The 22-Year-Old Blogger Behind Protests in Belarus

In the videos posted last Sunday from Belarus, thousands of people can be seen streaming into the center of Minsk, walking up the broad avenues, gathering in a park. In smaller cities and even little towns—Brest, Gomel, Khotsimsk, Molodechno, Shklov—they are walking down main streets, meeting in squares, singing pop songs and folk songs. They are remarkably peaceful, and remarkably united. Many of them are carrying a flag, though not the country’s formal flag, the red and green flag used in the Soviet era. Instead, they carry a red-white-red striped flag, a banner first used in 1918 and long associated with Belarusian independence.

It was a marvelous feat of coordination: Just as in Hong Kong a few months ago, the crowds knew when to arrive and where to go. They knew what they were marching for: Many people carried posters with slogans like Leave—directed at the Belarus dictator/president, Alexander Lukashenko—or Freedom for Political Prisoners! or Free Elections! They carried the flag, or they wore red and white clothes, or they drove cars festooned with red and white balloons.

And yet, at most of these marches, few leaders were visible; no one ascended a stage or delivered a speech into a microphone. The opposition presidential candidate, Sviatlana Tsikhanouskaya, who probably won the contested election held on August 9, fled the country last week. How did everyone know exactly what to do? The answer, improbably, is a 22-year-old blogger named Stsiapan Sviatlou, who lives outside the country and runs a channel called Nexta Live on the encrypted messaging app Telegram.

On Sunday morning, Nexta—the word means “somebody”—posted a red and white invitation to the march. “Ring the doorbells of your neighbors, call your friends and relatives, write to your colleagues,” the message instructed them: “We are going EXCLUSIVELY peacefully to the center of town to hold the authorities to account.” The invitation also contained a list of demands: the immediate freeing of political prisoners, the resignation of Lukasheno, the indictment of those responsible for a shocking series of political murders.

[Anger and protest over a presidential election in Belarus]

People went to the Minsk march, and to dozens of smaller marches across the country, because they saw that message. On subsequent days, many went on strike because they saw another message on that channel and on channels like it. Over the past 10 days, people all across Belarus have marched, protested, carried red and white flags and banners, and gathered at factories and outside prisons because they trust what they read on Nexta. They trust Nexta even though Sviatlou is only 22 years old, even though he is an amateur blogger, and even though he is outside the country.

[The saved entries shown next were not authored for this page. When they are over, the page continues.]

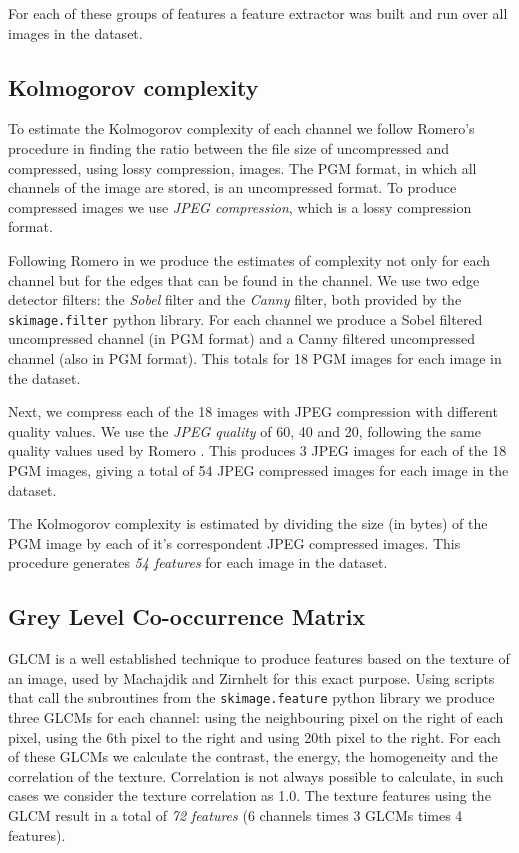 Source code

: \documentclass[11pt,a4paper,twoside,openright]{report}
\begin{document}
For each of these groups of features a feature extractor was built and run over
all images in the dataset.

\subsection{Kolmogorov complexity}

To estimate the Kolmogorov complexity of each channel we follow Romero's
procedure \cite{jma12clas} in finding the ratio between the file size of
uncompressed and compressed, using lossy compression, images.  The PGM format,
in which all channels of the image are stored, is an uncompressed format.  To
produce compressed images we use \emph{JPEG compression}, which is a lossy
compression format.

Following Romero in \cite{jma12clas} we produce the estimates of complexity not
only for each channel but for the edges that can be found in the channel.  We
use two edge detector filters: the \emph{Sobel} filter and the \emph{Canny}
filter, both provided by the \texttt{skimage.filter} python library.  For each
channel we produce a Sobel filtered uncompressed channel (in PGM format) and a
Canny filtered uncompressed channel (also in PGM format).  This totals for 18
PGM images for each image in the dataset.

Next, we compress each of the 18 images with JPEG compression with different
quality values.  We use the \emph{JPEG quality} of 60, 40 and 20, following the
same quality values used by Romero \cite{jma12clas}.  This produces 3 JPEG
images for each of the 18 PGM images, giving a total of 54 JPEG compressed
images for each image in the dataset.

The Kolmogorov complexity is estimated by dividing the size (in bytes) of the
PGM image by each of it's correspondent JPEG compressed images.  This procedure
generates \emph{54 features} for each image in the dataset.


\subsection{Grey Level Co-occurrence Matrix}

GLCM is a well established technique to produce features based on the texture
of an image, used by Machajdik \cite{mach10clas} and Zirnhelt
\cite{zirnhelt07art} for this exact purpose.  Using scripts that call the
subroutines from the \texttt{skimage.feature} python library we produce three
GLCMs for each channel: using the neighbouring pixel on the right of each
pixel, using the 6th pixel to the right and using 20th pixel to the right.  For
each of these GLCMs we calculate the contrast, the energy, the homogeneity and
the correlation of the texture.  Correlation is not always possible to
calculate, in such cases we consider the texture correlation as 1.0.  The
texture features using the GLCM result in a total of \emph{72 features} (6
channels times 3 GLCMs times 4 features).
\end{document}
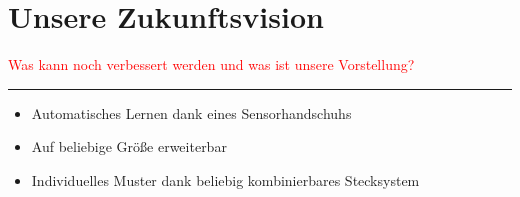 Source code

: \documentclass[a4paper,12pt,notumble]{leaflet}
\begin{document}
\newpage




\newpage
\thispagestyle{empty}
\quad 
\newpage



\noindent
\begin{minipage}[c][0.45\textheight][t]{\textwidth}
	\section{Unsere Zukunftsvision}
	\textcolor{red}{Was kann noch verbessert werden und was ist unsere Vorstellung?}
\end{minipage}

\textcolor{rwth-lblue}{\noindent\rule{\textwidth}{4pt}}

\noindent
\begin{minipage}[c][0.45\textheight][t]{\textwidth}
	\begin{itemize}
		\item Automatisches Lernen dank eines Sensorhandschuhs
		\item Auf beliebige Größe erweiterbar
		\item Individuelles Muster dank beliebig kombinierbares Stecksystem
	\end{itemize}
\end{minipage}

\newpage


\end{document}
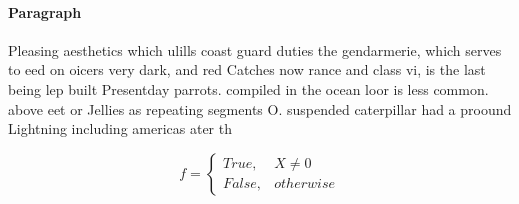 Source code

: \documentclass[a4paper]{article}
\begin{document}
\paragraph{Paragraph}
Pleasing aesthetics which ulills coast guard duties the gendarmerie, which serves to eed on oicers very dark, and red Catches now rance and class vi, is the last being lep built Presentday parrots. compiled in the ocean loor is less common. above eet or Jellies as repeating segments O. suspended caterpillar had a proound Lightning including americas ater th


\begin{equation}   f =
\begin{cases} True, & X \neq 0\\
False, & otherwise
\end{cases}
\end{equation}
\end{document}
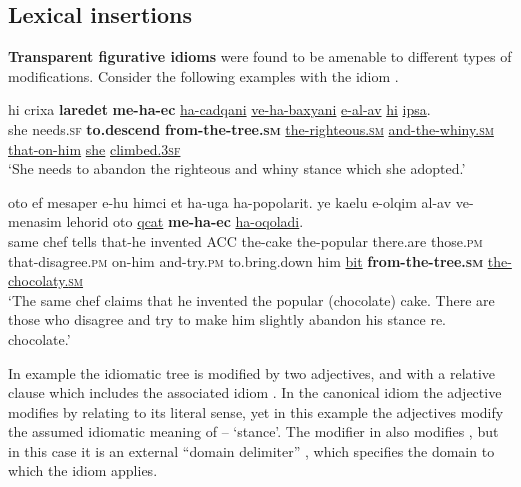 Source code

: \documentclass[output=paper]{langsci/langscibook}
\begin{document}
\subsection{Lexical insertions}
\label{sec:li}

\textbf{Transparent figurative idioms} were found to be amenable to different types of modifications. Consider the following examples with the idiom .

    \ea\label{ec-rc-mod}
        \gll hi crixa \textbf{laredet} \textbf{me-ha-{\ayin}ec} \underline{ha-cadqani} \underline{ve-ha-baxyani} \underline{{\shin}e-{\ayin}al-av} \underline{hi} \underline{{\tet}ipsa}.\\
            she needs.\textsc{sf} \textbf{to.descend} \textbf{from-the-tree.\textsc{sm}} \underline{the-righteous.\textsc{sm}} \underline{and-the-whiny.\textsc{sm}} \underline{that-on-him} \underline{she} \underline{climbed.\textsc{3sf}}\\
        \glt `She needs to abandon the righteous and whiny stance which she adopted.'
    \z

    \ea\label{ec-ins-int-ext-mod}
        \gll {\alef}oto {\shin}ef mesaper {\shin}e-hu himci {\alef}et ha-{\ayin}uga ha-popolarit. ye{\shin} ka{\alef}elu {\shin}e-{\het}olqim {\ayin}al-av ve-menasim lehorid {\alef}oto \underline{qcat} \textbf{me-ha-{\ayin}ec} \underline{ha-{\shin}oqoladi}.\\
            same chef tells that-he invented ACC the-cake the-popular there.are those.\textsc{pm} that-disagree.\textsc{pm} on-him and-try.\textsc{pm} to.bring.down him \underline{bit} \textbf{from-the-tree.\textsc{sm}} \underline{the-chocolaty.\textsc{sm}}\\
        \glt `The same chef claims that he invented the popular (chocolate) cake. There are those who disagree and try to make him slightly abandon his stance re. chocolate.'
    \z

In example  the idiomatic tree is modified by two adjectives, and with a relative clause which includes the associated idiom . In the canonical idiom the adjective  modifies  by relating to its literal sense, yet in this example the adjectives modify the assumed idiomatic meaning of  -- `stance'. The modifier  in  also modifies , but in this case it is an external ``domain delimiter'' \citep{ernst81}, which specifies the domain to which the idiom applies.
\end{document}
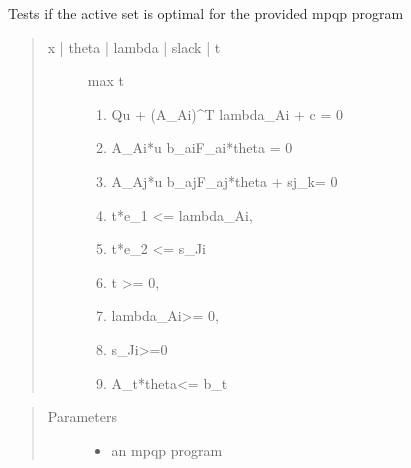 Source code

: \documentclass[letterpaper,10pt,english]{sphinxmanual}
\begin{document}
\begin{fulllineitems}
\label{\detokenize{mpo.utils:mpo.utils.mpqp_utils.check_optimality}}
\sphinxAtStartPar
Tests if the active set is optimal for the provided mpqp program
\begin{quote}
\begin{description}
\item[{x | theta | lambda | slack | t}] \leavevmode
\sphinxAtStartPar
max t
\begin{enumerate}
%
\item {} 
\sphinxAtStartPar
Qu + (A\_Ai)\textasciicircum{}T lambda\_Ai + c = 0

\item {} 
\sphinxAtStartPar
A\_Ai*u \sphinxhyphen{} b\_ai\sphinxhyphen{}F\_ai*theta = 0

\item {} 
\sphinxAtStartPar
A\_Aj*u \sphinxhyphen{} b\_aj\sphinxhyphen{}F\_aj*theta + sj\_k= 0

\item {} 
\sphinxAtStartPar
t*e\_1 \textless{}= lambda\_Ai,

\item {} 
\sphinxAtStartPar
t*e\_2 \textless{}= s\_Ji

\item {} 
\sphinxAtStartPar
t \textgreater{}= 0,

\item {} 
\sphinxAtStartPar
lambda\_Ai\textgreater{}= 0,

\item {} 
\sphinxAtStartPar
s\_Ji\textgreater{}=0

\item {} 
\sphinxAtStartPar
A\_t*theta\textless{}= b\_t

\end{enumerate}

\end{description}
\end{quote}
\begin{quote}\begin{description}
\item[{Parameters}] \leavevmode\begin{itemize}
\item {} 
\sphinxAtStartPar
{} \textendash{} an mpqp program


\end{itemize}
\end{description}
\end{quote}
\end{fulllineitems}
\end{document}
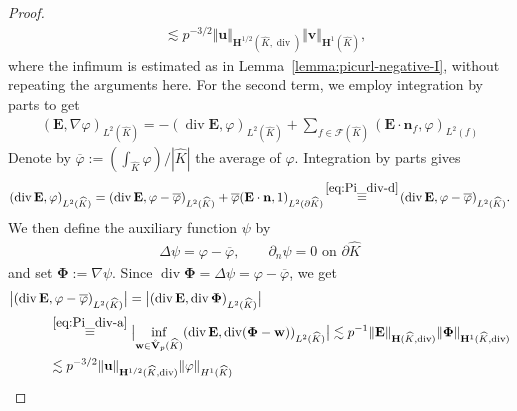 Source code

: \documentclass{article}
\begin{document}
\begin{proof}
\begin{align*}
&\lesssim p^{-3/2} \Vert\mathbf{u}\Vert_{\mathbf{H}^{1/2}(\widehat{K},\operatorname{div})} \Vert\mathbf{v}\Vert_{\mathbf{H}^1(\widehat{K})},
\end{align*}
where the infimum is estimated as in Lemma~\ref{lemma:picurl-negative-I}, without repeating the arguments here. For the second term, we employ integration by parts to get
\begin{align}
\label{eq:lemma:duality-again-div-40}
(\mathbf{E},\nabla\varphi)_{L^2(\widehat{K})} = -(\operatorname{div}\mathbf{E},\varphi)_{L^2(\widehat{K})} + \sum_{f\in\mathcal{F}(\widehat{K})} (\mathbf{E}\cdot\mathbf{n}_f,\varphi)_{L^2(f)}
\end{align}
Denote by $\overline{\varphi}:=(\int_{\widehat{K}}\varphi)/|\widehat{K}|$ the average of $\varphi$. Integration by parts gives
\begin{align}
\label{eq:lemma:duality-again-div-60}
(\operatorname{div}\mathbf{E},\varphi)_{L^2(\widehat{K})} = (\operatorname{div}\mathbf{E},\varphi-\overline{\varphi})_{L^2(\widehat{K})} + \overline{\varphi}(\mathbf{E}\cdot\mathbf{n},1)_{L^2(\partial\widehat{K})} \!\overset{\eqref{eq:Pi_div-d}}{=}\! (\operatorname{div}\mathbf{E},\varphi-\overline{\varphi})_{L^2(\widehat{K})}.
\end{align}
We then define the auxiliary function $\psi$ by
\begin{align*}
\Delta\psi=\varphi-\overline{\varphi}, \qquad \partial_n\psi=0 \text{ on }\partial\widehat{K}
\end{align*}
and set $\boldsymbol{\Phi}:=\nabla\psi$. Since $\operatorname{div}\boldsymbol{\Phi}=\Delta\psi=\varphi-\overline{\varphi}$, we get
\begin{align}
\label{eq:lemma:duality-again-div-80}
\big| (\operatorname{div}\mathbf{E}&,\varphi-\overline{\varphi})_{L^2(\widehat{K})} \big| 
= \big| (\operatorname{div}\mathbf{E},\operatorname{div}\boldsymbol{\Phi})_{L^2(\widehat{K})} \big| \\
&\overset{\eqref{eq:Pi_div-a}}{=} 
\bigl| 
\operatorname*{inf}_{\mathbf{w}\in\mathring{\mathbf{V}}_p(\widehat{K})} (\operatorname{div}\mathbf{E},\operatorname{div}(\boldsymbol{\Phi}-\mathbf{w}))_{L^2(\widehat{K})} \bigr|
\label{eq:lemma:duality-again-div-82}
\lesssim p^{-1} \Vert\mathbf{E}\Vert_{\mathbf{H}(\widehat{K},\operatorname{div})} 
                 \Vert\boldsymbol{\Phi}\Vert_{\mathbf{H}^1(\widehat{K},\operatorname{div})} \\
&\lesssim p^{-3/2} \Vert\mathbf{u}\Vert_{\mathbf{H}^{1/2}(\widehat{K},\operatorname{div})} 
                \Vert\varphi \Vert_{H^1(\widehat{K})}

\end{align}
\end{proof}
\end{document}
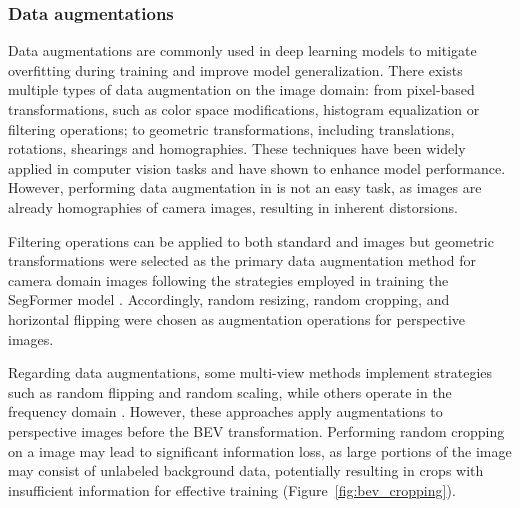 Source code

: \subsubsection{Data augmentations}
\label{sec:data_augmentations}
Data augmentations are commonly used in deep learning models to mitigate overfitting during training and improve model generalization. There exists multiple types of data augmentation on the image domain: from pixel-based transformations, such as color space modifications, histogram equalization or filtering operations; to geometric transformations, including translations, rotations, shearings and homographies. These techniques have been widely applied in computer vision tasks and have shown to enhance model performance. However, performing data augmentation in  is not an easy task, as  images are already homographies of camera images, resulting in inherent distorsions.

Filtering operations can be applied to both standard and  images but geometric transformations were selected as the primary data augmentation method for camera domain images following the strategies employed in training the SegFormer model \cite{segformer}. Accordingly, random resizing, random cropping, and horizontal flipping were chosen as augmentation operations for perspective images.

Regarding  data augmentations, some multi-view methods implement strategies such as random flipping and random scaling, while others operate in the frequency domain \cite{HSDA}. However, these approaches apply augmentations to perspective images before the BEV transformation. Performing random cropping on a  image may lead to significant information loss, as large portions of the image may consist of unlabeled background data, potentially resulting in crops with insufficient information for effective training (Figure~\ref{fig:bev_cropping}). 

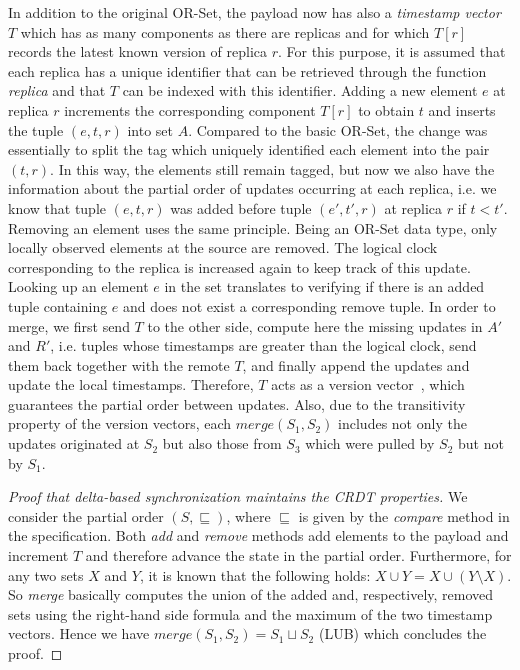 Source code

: In addition to the original OR-Set, the payload now has also a \textit{timestamp
vector} $T$ which has as many components as there are replicas and for which
$T[r]$ records the latest known version of replica $r$. For this purpose, it is
assumed that each replica has a unique identifier that can be retrieved through
the function \textit{replica} and that $T$ can be indexed with this identifier.
Adding a new element $e$ at replica $r$ increments the corresponding component
$T[r]$ to obtain $t$ and inserts the tuple $(e, t, r)$ into set $A$. Compared to
the basic OR-Set, the change was essentially to split the tag which uniquely
identified each element into the pair $(t, r)$. In this way, the elements still
remain tagged, but now we also have the information about the partial order of
updates occurring at each replica, i.e. we know that tuple $(e, t, r)$ was added
before tuple $(e', t', r)$ at replica $r$ if $t < t'$. Removing an element uses
the same principle. Being an OR-Set data type, only locally observed elements at
the source are removed. The logical clock corresponding to the replica is
increased again to keep track of this update. Looking up an element $e$ in the
set translates to verifying if there is an added tuple containing $e$ and does
not exist a corresponding remove tuple. In order to merge, we first send $T$ to
the other side, compute here the missing updates in $A'$ and $R'$, i.e. tuples
whose timestamps are greater than the logical clock, send them back together
with the remote $T$, and finally append the updates and update the local
timestamps. Therefore, $T$ acts as a version
vector~\cite{Parker:1983:DMI:1313337.1313753}, which guarantees the partial
order between updates. Also, due to the transitivity property of the version
vectors, each $\textit{merge}(S_{1}, S_{2})$ includes not only the updates
originated at $S_{2}$ but also those from $S_{3}$ which were pulled by $S_{2}$
but not by $S_{1}$.

\begin{proof}[Proof that delta-based synchronization maintains the CRDT
properties] 
We consider the partial order $(S, \sqsubseteq)$, where $\sqsubseteq$ is given
by the \textit{compare} method in the specification. Both \textit{add} and
\textit{remove} methods add elements to the payload and increment $T$ and
therefore advance the state in the partial order. Furthermore, for any two sets
$X$ and $Y$, it is known that the following holds: $X \cup Y = X \cup (Y
\setminus X)$. So \textit{merge} basically computes the union of the added and,
respectively, removed sets using the right-hand side formula and the maximum of
the two timestamp vectors. Hence we have $\textit{merge}(S_{1}, S_{2}) = S_{1}
\sqcup S_{2}$ (LUB) which concludes the proof.
\end{proof} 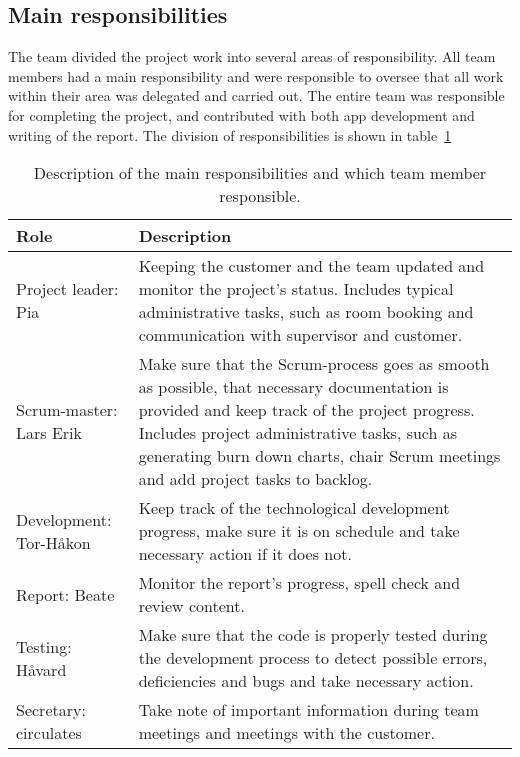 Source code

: \newpage
\subsection{Main responsibilities}
\label{sec:mainresp}
The team divided the project work into several areas of responsibility. All team members had a main responsibility and were responsible to oversee that all work within their area was delegated and carried out. The entire team was responsible for completing the project, and contributed with both app development and writing of the report. The division of responsibilities is shown in table~\ref{tab:mainResponsibilities}


\begin{table}[H]
\centering
{}
\begin{tabular}{|l|p{11.2cm}|}
\hline
\textbf{Role} & \textbf{Description}\\\hline
Project leader: Pia & Keeping the customer and the team updated and monitor the project's status. Includes typical administrative tasks, such as room booking and communication with supervisor and customer.\\\hline
Scrum-master: Lars Erik & Make sure that the Scrum-process goes as smooth as possible, that necessary documentation is provided and keep track of the project progress. Includes project administrative tasks, such as generating burn down charts, chair Scrum meetings and add project tasks to backlog.\\\hline
Development: Tor-Håkon & Keep track of the technological development progress, make sure it is on schedule and take necessary action if it does not.\\\hline
Report: Beate & Monitor the report's progress, spell check and review content.\\\hline
Testing: Håvard & Make sure that the code is properly tested during the development process to detect possible errors, deficiencies and bugs and take necessary action. \\\hline
Secretary: circulates & Take note of important information during team meetings and meetings with the customer.\\\hline
\end{tabular}
\caption{Description of the main responsibilities and which team member responsible.}
\label{tab:mainResponsibilities}
\end{table}

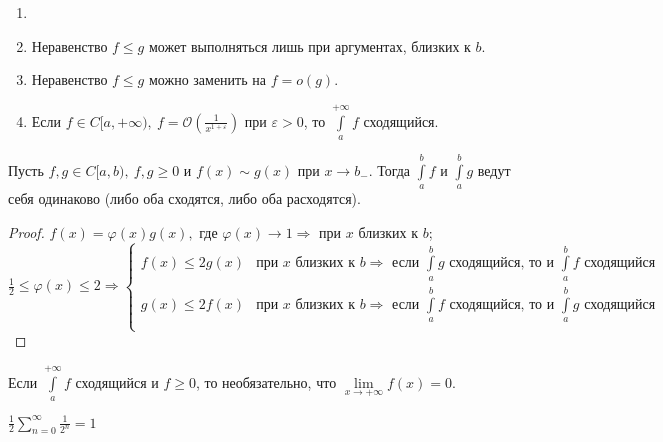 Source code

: \begin{remark}
    \begin{enumerate}
        \item[]
        \item Неравенство $f\leq g$ может выполняться лишь при аргументах, близких к $b$.
        \item Неравенство $f\leq g$ можно заменить на $f=o(g)$.
        \item Если $f\in C[a,+\infty),\ f=\mathcal{O}(\frac{1}{x^{1+\varepsilon}})$ при $\varepsilon>0$, то $\int\limits_a^{+\infty} f$ сходящийся.
    \end{enumerate}
\end{remark}

\begin{corollary}
    Пусть $f,g\in C[a,b),\ f,g\geq 0$ и $f(x)\sim g(x)$ при $x\rightarrow b_-$. Тогда $\int\limits_a^b f$ и $\int\limits_a^b g$ ведут себя одинаково (либо оба сходятся, либо оба расходятся).
\end{corollary}

\begin{proof}
    $f(x)=\varphi(x)g(x),$ где $\varphi(x)\rightarrow 1\Rightarrow$ при $x$ близких к $b$; $\frac{1}{2}\leq \varphi(x)\leq 2\Rightarrow \begin{cases}
        f(x) \leq 2 g(x) & \text{при $x$ близких к $b\Rightarrow$ если $\int\limits_a^b g$ сходящийся, то и $\int\limits_a^b f$ сходящийся} \\
        g(x) \leq 2 f(x) & \text{при $x$ близких к $b\Rightarrow$ если $\int\limits_a^b f$ сходящийся, то и $\int\limits_a^b g$ сходящийся} \\
    \end{cases}$
\end{proof}

\begin{remark}
    Если $\int\limits_a^{+\infty}f$ сходящийся и $f\geq 0$, то необязательно, что $\lim\limits_{x\rightarrow +\infty} f(x)=0$.

    $\frac{1}{2}\sum\limits_{n=0}^\infty\frac{1}{2^n}=1$
\end{remark}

Or to put it more accurately, they trust Nexta because Sviatlou is only 22, and because he is an amateur who lives outside the country. In Belarus, the government is a kind of presidential monarchy with no checks, no balances, and no rule of law. State media are grotesquely biased: Memo98, a media-monitoring group, reckons that Belarus state television devoted 97 percent of all political news programming to Lukashenko in May and June, with only 30 seconds devoted to opposition presidential candidates. Political leaders in Belarus are routinely repressed, and their voices are muffled: Tsikhanouskaya was running for president because her husband, Siarhei Tsikhanouski, was arrested before he could start his own presidential campaign. Other candidates and politicians were also arrested, along with their staff. Some are still in prison. Human-rights groups have evidence of torture.

VASILY FEDOSENKO / Reuters

They don’t trust the government, they can’t hear the opposition—but more than 2 million people subscribe to the Nexta Live channel, and hundreds of thousands more follow Sviatlou on YouTube, Instagram, and Twitter, as well as his other Telegram channels, because they trust him. And no wonder: He shows them pictures of people like themselves. He shows them videos of places they recognize. His public persona is optimistic, idealistic, and patriotic. In photographs, he is usually smiling. Plus, he is in Poland, a place where police can’t get the data on his telephone, so it is safe to read what he writes and to send him information.

Indeed, if Belarus is run by people who look like they belong in a movie about Cold War thugs, Sviatlou looks like your next-door neighbor, or rather your next-door neighbor’s clever son. I met him this week in Warsaw, and he was wearing sneakers, shorts, and a Nexta T-shirt. The graduate of an unusual, underground, countercultural school in Minsk—it was set up after the last Belarusian-language high school in the country was shut down—he is fluent in Polish as well as Russian. He was soft-spoken and a little nervous, partly, I am guessing, because he doesn’t do many interviews, partly because he really wanted to get back to work, and partly because on that particular day, the building where he does that work, the Białoruski Dom—the “Belarus House,” set up in Warsaw a decade ago, after a previous generation of political dissidents went into exile—had just received a series of bomb threats. While we were talking, Polish police were chatting in the hallway just outside.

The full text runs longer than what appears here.